::: Dataset records :::
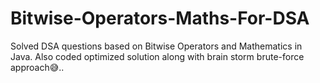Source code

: # Bitwise-Operators-Maths-For-DSA
Solved DSA questions based on Bitwise Operators and Mathematics in Java. Also coded optimized solution along with brain storm brute-force approach😅..
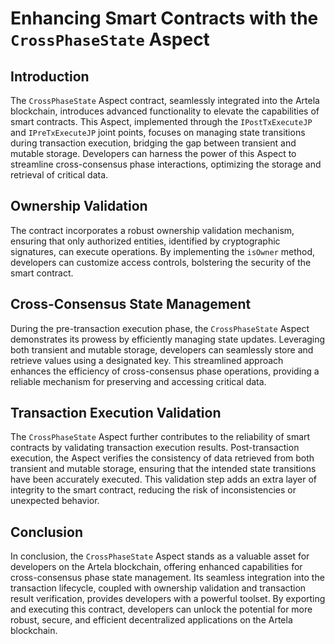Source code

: # Enhancing Smart Contracts with the `CrossPhaseState` Aspect

## Introduction

The `CrossPhaseState` Aspect contract, seamlessly integrated into the Artela blockchain, introduces advanced functionality to elevate the capabilities of smart contracts. This Aspect, implemented through the `IPostTxExecuteJP` and `IPreTxExecuteJP` joint points, focuses on managing state transitions during transaction execution, bridging the gap between transient and mutable storage. Developers can harness the power of this Aspect to streamline cross-consensus phase interactions, optimizing the storage and retrieval of critical data.

## Ownership Validation

The contract incorporates a robust ownership validation mechanism, ensuring that only authorized entities, identified by cryptographic signatures, can execute operations. By implementing the `isOwner` method, developers can customize access controls, bolstering the security of the smart contract.

## Cross-Consensus State Management

During the pre-transaction execution phase, the `CrossPhaseState` Aspect demonstrates its prowess by efficiently managing state updates. Leveraging both transient and mutable storage, developers can seamlessly store and retrieve values using a designated key. This streamlined approach enhances the efficiency of cross-consensus phase operations, providing a reliable mechanism for preserving and accessing critical data.

## Transaction Execution Validation

The `CrossPhaseState` Aspect further contributes to the reliability of smart contracts by validating transaction execution results. Post-transaction execution, the Aspect verifies the consistency of data retrieved from both transient and mutable storage, ensuring that the intended state transitions have been accurately executed. This validation step adds an extra layer of integrity to the smart contract, reducing the risk of inconsistencies or unexpected behavior.

## Conclusion

In conclusion, the `CrossPhaseState` Aspect stands as a valuable asset for developers on the Artela blockchain, offering enhanced capabilities for cross-consensus phase state management. Its seamless integration into the transaction lifecycle, coupled with ownership validation and transaction result verification, provides developers with a powerful toolset. By exporting and executing this contract, developers can unlock the potential for more robust, secure, and efficient decentralized applications on the Artela blockchain.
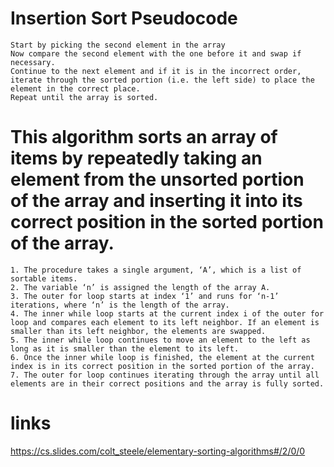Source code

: 
# Insertion Sort Pseudocode


    Start by picking the second element in the array
    Now compare the second element with the one before it and swap if necessary.
    Continue to the next element and if it is in the incorrect order, iterate through the sorted portion (i.e. the left side) to place the element in the correct place.
    Repeat until the array is sorted.




# This algorithm sorts an array of items by repeatedly taking an element from the unsorted portion of the array and inserting it into its correct position in the sorted portion of the array.

    1. The procedure takes a single argument, ‘A’, which is a list of sortable items.
    2. The variable ‘n’ is assigned the length of the array A.
    3. The outer for loop starts at index ‘1’ and runs for ‘n-1’ iterations, where ‘n’ is the length of the array.
    4. The inner while loop starts at the current index i of the outer for loop and compares each element to its left neighbor. If an element is smaller than its left neighbor, the elements are swapped.
    5. The inner while loop continues to move an element to the left as long as it is smaller than the element to its left.
    6. Once the inner while loop is finished, the element at the current index is in its correct position in the sorted portion of the array.
    7. The outer for loop continues iterating through the array until all elements are in their correct positions and the array is fully sorted.


# links
https://cs.slides.com/colt_steele/elementary-sorting-algorithms#/2/0/0
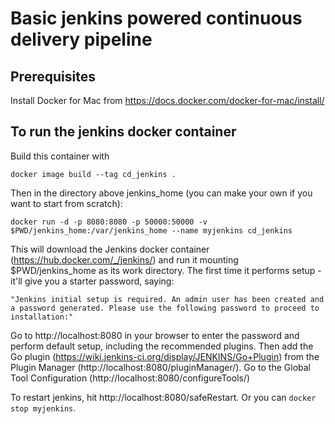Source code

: # Basic jenkins powered continuous delivery pipeline

## Prerequisites
Install Docker for Mac from https://docs.docker.com/docker-for-mac/install/

## To run the jenkins docker container

Build this container with

`docker image build --tag cd_jenkins .`

Then in the directory above jenkins_home (you can make your own if you want to start from scratch):

`docker run -d -p 8080:8080 -p 50000:50000 -v $PWD/jenkins_home:/var/jenkins_home --name myjenkins cd_jenkins`

This will download the Jenkins docker container (https://hub.docker.com/_/jenkins/) and run it mounting $PWD/jenkins_home as its work directory.  The first time it performs setup - it'll give you a starter password, saying:

`"Jenkins initial setup is required. An admin user has been created and a password generated.
Please use the following password to proceed to installation:"`

Go to http://localhost:8080 in your browser to enter the password and perform default setup, including the recommended plugins.
Then add the Go plugin (https://wiki.jenkins-ci.org/display/JENKINS/Go+Plugin) from the Plugin Manager (http://localhost:8080/pluginManager/).
Go to the Global Tool Configuration (http://localhost:8080/configureTools/)

To restart jenkins, hit http://localhost:8080/safeRestart.  Or you can `docker stop myjenkins`.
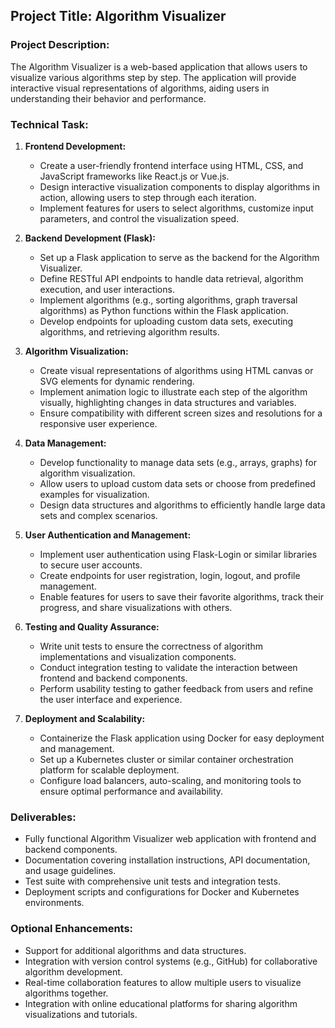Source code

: ## Project Title: Algorithm Visualizer

### Project Description:
The Algorithm Visualizer is a web-based application that allows users to visualize various algorithms step by step. The application will provide interactive visual representations of algorithms, aiding users in understanding their behavior and performance.

### Technical Task:

1. **Frontend Development:**
   - Create a user-friendly frontend interface using HTML, CSS, and JavaScript frameworks like React.js or Vue.js.
   - Design interactive visualization components to display algorithms in action, allowing users to step through each iteration.
   - Implement features for users to select algorithms, customize input parameters, and control the visualization speed.

2. **Backend Development (Flask):**
   - Set up a Flask application to serve as the backend for the Algorithm Visualizer.
   - Define RESTful API endpoints to handle data retrieval, algorithm execution, and user interactions.
   - Implement algorithms (e.g., sorting algorithms, graph traversal algorithms) as Python functions within the Flask application.
   - Develop endpoints for uploading custom data sets, executing algorithms, and retrieving algorithm results.

3. **Algorithm Visualization:**
   - Create visual representations of algorithms using HTML canvas or SVG elements for dynamic rendering.
   - Implement animation logic to illustrate each step of the algorithm visually, highlighting changes in data structures and variables.
   - Ensure compatibility with different screen sizes and resolutions for a responsive user experience.

4. **Data Management:**
   - Develop functionality to manage data sets (e.g., arrays, graphs) for algorithm visualization.
   - Allow users to upload custom data sets or choose from predefined examples for visualization.
   - Design data structures and algorithms to efficiently handle large data sets and complex scenarios.

5. **User Authentication and Management:**
   - Implement user authentication using Flask-Login or similar libraries to secure user accounts.
   - Create endpoints for user registration, login, logout, and profile management.
   - Enable features for users to save their favorite algorithms, track their progress, and share visualizations with others.

6. **Testing and Quality Assurance:**
   - Write unit tests to ensure the correctness of algorithm implementations and visualization components.
   - Conduct integration testing to validate the interaction between frontend and backend components.
   - Perform usability testing to gather feedback from users and refine the user interface and experience.

7. **Deployment and Scalability:**
   - Containerize the Flask application using Docker for easy deployment and management.
   - Set up a Kubernetes cluster or similar container orchestration platform for scalable deployment.
   - Configure load balancers, auto-scaling, and monitoring tools to ensure optimal performance and availability.

### Deliverables:
- Fully functional Algorithm Visualizer web application with frontend and backend components.
- Documentation covering installation instructions, API documentation, and usage guidelines.
- Test suite with comprehensive unit tests and integration tests.
- Deployment scripts and configurations for Docker and Kubernetes environments.

### Optional Enhancements:
- Support for additional algorithms and data structures.
- Integration with version control systems (e.g., GitHub) for collaborative algorithm development.
- Real-time collaboration features to allow multiple users to visualize algorithms together.
- Integration with online educational platforms for sharing algorithm visualizations and tutorials.
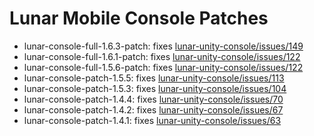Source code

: # Lunar Mobile Console Patches
- lunar-console-full-1.6.3-patch: fixes [lunar-unity-console/issues/149](https://github.com/SpaceMadness/lunar-unity-console/issues/149)  
- lunar-console-full-1.6.1-patch: fixes [lunar-unity-console/issues/122](https://github.com/SpaceMadness/lunar-unity-console/issues/140)  
- lunar-console-full-1.5.6-patch: fixes [lunar-unity-console/issues/122](https://github.com/SpaceMadness/lunar-unity-console/issues/122)  
- lunar-console-patch-1.5.5: fixes [lunar-unity-console/issues/113](https://github.com/SpaceMadness/lunar-unity-console/issues/113)  
- lunar-console-patch-1.5.3: fixes [lunar-unity-console/issues/104](https://github.com/SpaceMadness/lunar-unity-console/issues/104)  
- lunar-console-patch-1.4.4: fixes [lunar-unity-console/issues/70](https://github.com/SpaceMadness/lunar-unity-console/issues/70)  
- lunar-console-patch-1.4.2: fixes [lunar-unity-console/issues/67](https://github.com/SpaceMadness/lunar-unity-console/issues/67)
- lunar-console-patch-1.4.1: fixes [lunar-unity-console/issues/63](https://github.com/SpaceMadness/lunar-unity-console/issues/63)
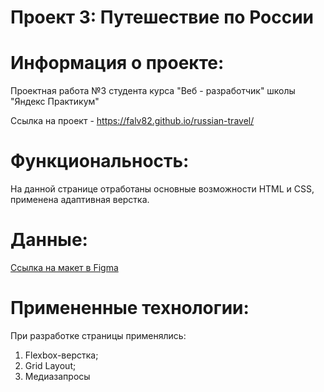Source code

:# Проект 3: Путешествие по России

# Информация о проекте:
Проектная работа №3 студента курса "Веб - разработчик" школы "Яндекс Практикум"

Ссылка на проект - https://falv82.github.io/russian-travel/ 

# Функциональность:
На данной странице отработаны основные возможности HTML и CSS, применена адаптивная верстка.

# Данные:
[Ссылка на макет в Figma](https://www.figma.com/file/OyRWEjU6wBwRe1hapzQoLx/Sprint-3%3A-Russia-%2F-desktop-%2B-mobile?node-id=28503%3A0)

# Примененные технологии:
При разработке страницы применялись:
1. Flexbox-верстка;
2. Grid Layout;
3. Медиазапросы


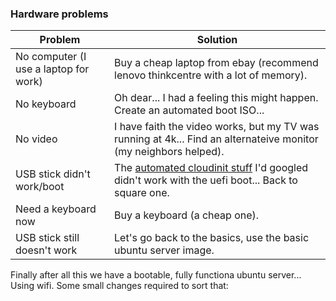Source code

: ### Hardware problems
| Problem    | Solution |
| --------- | ------- |
| No computer (I use a laptop for work) | Buy a cheap laptop from ebay (recommend lenovo thinkcentre with a lot of memory). |
| No keyboard           | Oh dear... I had a feeling this might happen. Create an automated boot ISO...        |
| No video          | I have faith the video works, but my TV was running at 4k... Find an alternateive monitor (my neighbors helped).   |
| USB stick didn't work/boot          | The [automated cloudinit stuff](https://canonical-subiquity.readthedocs-hosted.com/en/latest/howto/autoinstall-quickstart.html) I'd googled didn't work with the uefi boot... Back to square one.        |
| Need a keyboard now | Buy a keyboard (a cheap one).        |
| USB stick still doesn't work          | Let's go back to the basics, use the basic ubuntu server image.        |

Finally after all this we have a bootable, fully functiona ubuntu server... Using wifi. Some small changes required to sort that:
:::
Please, from the entries above, set down exactly the lines from the one containing "- Create endpoints" through the one containing "- Conduct integration", and only those.

   - Create endpoints for user registration, login, logout, and profile management.
   - Enable features for users to save their favorite algorithms, track their progress, and share visualizations with others.

6. **Testing and Quality Assurance:**
   - Write unit tests to ensure the correctness of algorithm implementations and visualization components.
   - Conduct integration testing to validate the interaction between frontend and backend components.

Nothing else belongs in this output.